I don’t know why I was so fixated on the idea of my bag being stolen. I’ve never had a bag stolen from me in 13 years in New York. I’ve dropped my driver’s license on the street twice and had it mailed back to me by a kind stranger each time. A friend recently posted a story about how her son lost his wallet on the train and it was returned to him completely intact, even the cash. New York City is the safest big city in the world. But for whatever reason, I was hung up on the fact that I could be robbed, and in a sense I knew I would be robbed.
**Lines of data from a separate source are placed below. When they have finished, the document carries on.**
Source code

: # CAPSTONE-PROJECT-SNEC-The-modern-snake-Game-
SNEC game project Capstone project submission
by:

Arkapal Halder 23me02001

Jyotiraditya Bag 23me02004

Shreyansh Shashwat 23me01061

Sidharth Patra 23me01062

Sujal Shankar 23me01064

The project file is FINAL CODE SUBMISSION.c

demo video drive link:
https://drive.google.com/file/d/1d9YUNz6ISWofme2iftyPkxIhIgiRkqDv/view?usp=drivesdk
Some would call this manifestation, right? The Secret says what you believe and think comes true, therefore if you believe someone is going to steal your bag, your bag will be stolen. I dispute that idea for many reasons, the first and foremost being that I was not worried that someone was going to steal my bag, manifesting its theft through fear. I had a full-on premonition that someone was going to steal my bag. I don’t want to come right out and call myself a psychic, mostly because I don’t want to have to start dressing in mumus and wearing turbans, but I have always had a very strong sixth sense (without the dead people). My intuition is excellent, and every time I haven’t followed it has been a reminder for me to always, always, always follow your instincts.
So I knew not to bring my phone but I brought it anyway. And not just because I wanted to share a photo of my daughter and I on the beach, but because I love my daughter and I love to take pictures of her on the beach. I’ve come to a much more selective place with my social media shares in recent months, and so I’ve got lots of pictures on my phone that are just for me to be able to look through in a quiet moment or when I’m feeling down or when I miss my daughter if she’s visiting her dad.
When we got to the beach I set our stuff down near other families and we went in the water. It was freezing cold, so thankfully I didn’t feel like staying in very long. I kept looking at the bag, making sure it was safe. My daughter was having so much fun in the water and looked so happy, I had to get her photo. I grabbed a great shot of her jumping over a wave, then I asked her to pose. She did, but then said, “Mommy, put your phone away and play with me!”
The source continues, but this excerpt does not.